RECORD SET: Begin

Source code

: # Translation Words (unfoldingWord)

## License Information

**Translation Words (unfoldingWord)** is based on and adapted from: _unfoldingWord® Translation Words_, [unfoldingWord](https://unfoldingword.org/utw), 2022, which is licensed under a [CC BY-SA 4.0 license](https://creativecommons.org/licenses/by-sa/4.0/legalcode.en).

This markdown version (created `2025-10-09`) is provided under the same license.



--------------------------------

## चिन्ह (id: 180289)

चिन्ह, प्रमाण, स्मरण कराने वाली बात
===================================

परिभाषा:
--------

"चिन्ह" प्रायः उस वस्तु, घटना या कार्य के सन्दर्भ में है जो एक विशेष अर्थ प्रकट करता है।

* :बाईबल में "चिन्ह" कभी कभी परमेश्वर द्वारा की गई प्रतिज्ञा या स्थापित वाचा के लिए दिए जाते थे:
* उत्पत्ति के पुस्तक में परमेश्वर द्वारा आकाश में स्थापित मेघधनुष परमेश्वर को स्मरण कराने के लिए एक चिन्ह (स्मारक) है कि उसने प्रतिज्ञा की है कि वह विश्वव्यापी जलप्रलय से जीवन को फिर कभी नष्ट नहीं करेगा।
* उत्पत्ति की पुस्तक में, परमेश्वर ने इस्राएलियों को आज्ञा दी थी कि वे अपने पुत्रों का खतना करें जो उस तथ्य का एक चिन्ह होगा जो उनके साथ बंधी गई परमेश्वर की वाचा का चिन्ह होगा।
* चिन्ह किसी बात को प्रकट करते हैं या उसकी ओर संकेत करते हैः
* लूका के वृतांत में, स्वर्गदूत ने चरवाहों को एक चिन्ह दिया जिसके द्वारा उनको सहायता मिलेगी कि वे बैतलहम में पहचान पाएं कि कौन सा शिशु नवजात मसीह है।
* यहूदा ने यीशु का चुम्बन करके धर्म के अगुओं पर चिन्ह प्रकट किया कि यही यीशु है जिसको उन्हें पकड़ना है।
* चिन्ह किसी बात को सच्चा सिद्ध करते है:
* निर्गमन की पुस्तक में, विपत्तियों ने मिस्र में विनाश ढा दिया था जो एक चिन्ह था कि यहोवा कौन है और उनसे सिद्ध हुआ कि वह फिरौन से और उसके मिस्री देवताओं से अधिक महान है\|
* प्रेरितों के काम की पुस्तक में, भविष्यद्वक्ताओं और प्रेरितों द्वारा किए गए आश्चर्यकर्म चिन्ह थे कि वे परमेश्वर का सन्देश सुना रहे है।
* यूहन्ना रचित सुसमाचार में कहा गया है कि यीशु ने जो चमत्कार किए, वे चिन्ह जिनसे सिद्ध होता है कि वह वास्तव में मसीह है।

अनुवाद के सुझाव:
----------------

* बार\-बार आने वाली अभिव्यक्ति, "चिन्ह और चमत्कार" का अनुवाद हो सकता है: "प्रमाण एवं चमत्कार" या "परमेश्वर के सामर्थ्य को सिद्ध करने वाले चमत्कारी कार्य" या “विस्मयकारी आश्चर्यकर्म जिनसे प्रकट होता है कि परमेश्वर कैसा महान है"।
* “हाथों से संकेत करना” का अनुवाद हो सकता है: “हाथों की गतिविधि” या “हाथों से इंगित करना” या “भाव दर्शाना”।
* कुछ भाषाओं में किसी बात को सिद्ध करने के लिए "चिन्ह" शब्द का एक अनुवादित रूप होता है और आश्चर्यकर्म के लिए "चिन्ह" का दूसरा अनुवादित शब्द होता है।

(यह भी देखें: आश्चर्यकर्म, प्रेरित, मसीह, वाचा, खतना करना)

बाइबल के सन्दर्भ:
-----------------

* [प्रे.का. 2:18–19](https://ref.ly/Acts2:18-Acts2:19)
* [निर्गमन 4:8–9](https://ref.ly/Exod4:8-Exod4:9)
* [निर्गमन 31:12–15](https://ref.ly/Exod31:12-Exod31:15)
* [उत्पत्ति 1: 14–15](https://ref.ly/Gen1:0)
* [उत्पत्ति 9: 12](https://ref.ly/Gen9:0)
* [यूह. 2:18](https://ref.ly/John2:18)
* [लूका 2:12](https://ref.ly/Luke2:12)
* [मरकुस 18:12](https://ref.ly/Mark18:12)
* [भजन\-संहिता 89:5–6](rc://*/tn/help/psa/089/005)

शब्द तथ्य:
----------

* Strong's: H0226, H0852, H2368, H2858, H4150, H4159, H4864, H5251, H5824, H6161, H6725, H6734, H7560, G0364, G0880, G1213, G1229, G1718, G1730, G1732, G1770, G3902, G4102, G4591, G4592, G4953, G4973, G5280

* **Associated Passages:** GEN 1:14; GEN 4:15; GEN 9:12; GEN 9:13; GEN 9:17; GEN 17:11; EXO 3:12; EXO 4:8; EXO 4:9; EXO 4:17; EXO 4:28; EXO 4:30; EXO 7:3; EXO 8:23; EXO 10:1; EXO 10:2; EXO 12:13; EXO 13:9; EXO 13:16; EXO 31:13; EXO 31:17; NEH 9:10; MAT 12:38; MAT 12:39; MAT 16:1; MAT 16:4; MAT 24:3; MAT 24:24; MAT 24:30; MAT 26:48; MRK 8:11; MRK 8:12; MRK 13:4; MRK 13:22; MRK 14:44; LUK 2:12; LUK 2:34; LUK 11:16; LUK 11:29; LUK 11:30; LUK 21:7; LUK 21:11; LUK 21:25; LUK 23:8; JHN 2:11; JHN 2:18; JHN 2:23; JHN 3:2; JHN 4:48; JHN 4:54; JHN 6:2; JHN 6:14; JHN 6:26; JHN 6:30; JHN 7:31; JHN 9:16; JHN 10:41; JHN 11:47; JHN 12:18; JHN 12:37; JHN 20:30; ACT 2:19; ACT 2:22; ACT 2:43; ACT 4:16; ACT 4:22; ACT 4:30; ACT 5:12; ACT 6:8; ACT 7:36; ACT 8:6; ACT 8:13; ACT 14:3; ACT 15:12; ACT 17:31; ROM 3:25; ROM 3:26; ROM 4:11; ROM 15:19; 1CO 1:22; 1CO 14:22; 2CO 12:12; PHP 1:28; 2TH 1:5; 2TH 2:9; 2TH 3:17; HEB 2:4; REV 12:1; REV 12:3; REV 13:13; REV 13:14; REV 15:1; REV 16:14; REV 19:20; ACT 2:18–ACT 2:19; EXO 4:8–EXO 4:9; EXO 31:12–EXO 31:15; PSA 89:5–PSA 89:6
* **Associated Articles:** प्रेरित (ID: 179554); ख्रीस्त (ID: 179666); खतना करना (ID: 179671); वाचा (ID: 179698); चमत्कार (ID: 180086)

RECORD SET: End
RECORD SET: Begin

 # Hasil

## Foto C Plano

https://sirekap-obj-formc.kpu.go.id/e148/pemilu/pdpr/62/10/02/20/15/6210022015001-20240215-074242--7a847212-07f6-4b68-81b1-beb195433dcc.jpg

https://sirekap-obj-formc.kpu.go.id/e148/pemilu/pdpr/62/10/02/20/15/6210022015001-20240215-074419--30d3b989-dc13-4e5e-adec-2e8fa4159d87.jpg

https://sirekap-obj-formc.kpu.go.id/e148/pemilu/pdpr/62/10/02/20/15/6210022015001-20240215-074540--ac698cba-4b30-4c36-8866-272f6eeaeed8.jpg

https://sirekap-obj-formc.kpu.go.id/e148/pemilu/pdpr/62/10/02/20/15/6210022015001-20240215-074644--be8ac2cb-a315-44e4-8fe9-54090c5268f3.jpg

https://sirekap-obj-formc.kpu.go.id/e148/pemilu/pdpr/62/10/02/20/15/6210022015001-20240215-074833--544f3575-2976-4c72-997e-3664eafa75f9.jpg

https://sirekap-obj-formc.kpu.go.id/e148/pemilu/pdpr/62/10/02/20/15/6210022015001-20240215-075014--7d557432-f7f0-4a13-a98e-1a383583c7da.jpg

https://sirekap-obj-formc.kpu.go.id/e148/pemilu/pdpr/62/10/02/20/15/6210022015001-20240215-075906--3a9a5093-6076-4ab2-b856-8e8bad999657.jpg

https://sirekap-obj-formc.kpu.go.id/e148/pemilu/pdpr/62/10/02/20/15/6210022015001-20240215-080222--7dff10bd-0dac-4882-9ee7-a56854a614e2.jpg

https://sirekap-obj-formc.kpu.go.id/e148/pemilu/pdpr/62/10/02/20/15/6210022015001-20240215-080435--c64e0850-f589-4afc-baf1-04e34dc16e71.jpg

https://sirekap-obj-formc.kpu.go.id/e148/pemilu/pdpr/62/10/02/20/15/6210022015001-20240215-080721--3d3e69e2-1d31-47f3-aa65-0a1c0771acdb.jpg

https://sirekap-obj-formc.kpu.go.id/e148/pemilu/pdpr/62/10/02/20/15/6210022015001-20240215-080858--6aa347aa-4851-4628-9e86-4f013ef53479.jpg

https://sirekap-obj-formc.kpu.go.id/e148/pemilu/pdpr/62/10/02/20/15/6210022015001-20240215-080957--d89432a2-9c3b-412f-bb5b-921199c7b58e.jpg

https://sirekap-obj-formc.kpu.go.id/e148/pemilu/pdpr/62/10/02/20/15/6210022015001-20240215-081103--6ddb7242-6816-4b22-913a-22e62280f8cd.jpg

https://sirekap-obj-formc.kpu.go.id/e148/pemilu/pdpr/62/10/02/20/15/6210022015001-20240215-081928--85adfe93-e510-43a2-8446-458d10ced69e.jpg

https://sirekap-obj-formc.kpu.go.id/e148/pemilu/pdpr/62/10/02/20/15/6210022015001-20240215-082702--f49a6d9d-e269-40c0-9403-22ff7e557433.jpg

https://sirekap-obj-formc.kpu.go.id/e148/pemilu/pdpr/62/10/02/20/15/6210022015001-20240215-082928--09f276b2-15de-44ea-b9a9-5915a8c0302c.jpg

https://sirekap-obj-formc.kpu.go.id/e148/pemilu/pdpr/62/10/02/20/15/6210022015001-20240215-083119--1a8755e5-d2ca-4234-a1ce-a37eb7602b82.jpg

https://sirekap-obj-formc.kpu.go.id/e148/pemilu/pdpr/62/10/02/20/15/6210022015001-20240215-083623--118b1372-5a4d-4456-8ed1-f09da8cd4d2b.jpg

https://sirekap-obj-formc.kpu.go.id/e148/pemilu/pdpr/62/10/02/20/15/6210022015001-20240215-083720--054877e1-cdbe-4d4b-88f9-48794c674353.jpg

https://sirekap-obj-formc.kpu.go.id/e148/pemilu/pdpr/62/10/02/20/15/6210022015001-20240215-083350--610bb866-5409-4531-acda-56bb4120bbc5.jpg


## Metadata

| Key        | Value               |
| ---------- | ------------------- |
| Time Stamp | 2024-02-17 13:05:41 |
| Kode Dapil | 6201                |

RECORD SET: End
RECORD SET: Begin

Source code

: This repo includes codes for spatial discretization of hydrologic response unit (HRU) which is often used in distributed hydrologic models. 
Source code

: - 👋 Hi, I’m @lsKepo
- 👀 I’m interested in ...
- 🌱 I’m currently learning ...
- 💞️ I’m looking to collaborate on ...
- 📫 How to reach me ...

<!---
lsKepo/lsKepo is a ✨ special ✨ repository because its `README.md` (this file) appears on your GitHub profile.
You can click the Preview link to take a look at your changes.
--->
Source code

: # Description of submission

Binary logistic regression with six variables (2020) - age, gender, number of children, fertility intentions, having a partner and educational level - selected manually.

RECORD SET: End

All that is wanted is the stretch of lines above from the one containing "नष्ट नहीं करेगा।" through the one containing "(यह भी देखें: आश्चर्यकर्म, प्रेरित, मसीह, वाचा, खतना", duplicated exactly.

→ **YOUR RESPONSE**:
* उत्पत्ति के पुस्तक में परमेश्वर द्वारा आकाश में स्थापित मेघधनुष परमेश्वर को स्मरण कराने के लिए एक चिन्ह (स्मारक) है कि उसने प्रतिज्ञा की है कि वह विश्वव्यापी जलप्रलय से जीवन को फिर कभी नष्ट नहीं करेगा।
* उत्पत्ति की पुस्तक में, परमेश्वर ने इस्राएलियों को आज्ञा दी थी कि वे अपने पुत्रों का खतना करें जो उस तथ्य का एक चिन्ह होगा जो उनके साथ बंधी गई परमेश्वर की वाचा का चिन्ह होगा।
* चिन्ह किसी बात को प्रकट करते हैं या उसकी ओर संकेत करते हैः
* लूका के वृतांत में, स्वर्गदूत ने चरवाहों को एक चिन्ह दिया जिसके द्वारा उनको सहायता मिलेगी कि वे बैतलहम में पहचान पाएं कि कौन सा शिशु नवजात मसीह है।
* यहूदा ने यीशु का चुम्बन करके धर्म के अगुओं पर चिन्ह प्रकट किया कि यही यीशु है जिसको उन्हें पकड़ना है।
* चिन्ह किसी बात को सच्चा सिद्ध करते है:
* निर्गमन की पुस्तक में, विपत्तियों ने मिस्र में विनाश ढा दिया था जो एक चिन्ह था कि यहोवा कौन है और उनसे सिद्ध हुआ कि वह फिरौन से और उसके मिस्री देवताओं से अधिक महान है\|
* प्रेरितों के काम की पुस्तक में, भविष्यद्वक्ताओं और प्रेरितों द्वारा किए गए आश्चर्यकर्म चिन्ह थे कि वे परमेश्वर का सन्देश सुना रहे है।
* यूहन्ना रचित सुसमाचार में कहा गया है कि यीशु ने जो चमत्कार किए, वे चिन्ह जिनसे सिद्ध होता है कि वह वास्तव में मसीह है।

अनुवाद के सुझाव:
----------------

* बार\-बार आने वाली अभिव्यक्ति, "चिन्ह और चमत्कार" का अनुवाद हो सकता है: "प्रमाण एवं चमत्कार" या "परमेश्वर के सामर्थ्य को सिद्ध करने वाले चमत्कारी कार्य" या “विस्मयकारी आश्चर्यकर्म जिनसे प्रकट होता है कि परमेश्वर कैसा महान है"।
* “हाथों से संकेत करना” का अनुवाद हो सकता है: “हाथों की गतिविधि” या “हाथों से इंगित करना” या “भाव दर्शाना”।
* कुछ भाषाओं में किसी बात को सिद्ध करने के लिए "चिन्ह" शब्द का एक अनुवादित रूप होता है और आश्चर्यकर्म के लिए "चिन्ह" का दूसरा अनुवादित शब्द होता है।

(यह भी देखें: आश्चर्यकर्म, प्रेरित, मसीह, वाचा, खतना करना)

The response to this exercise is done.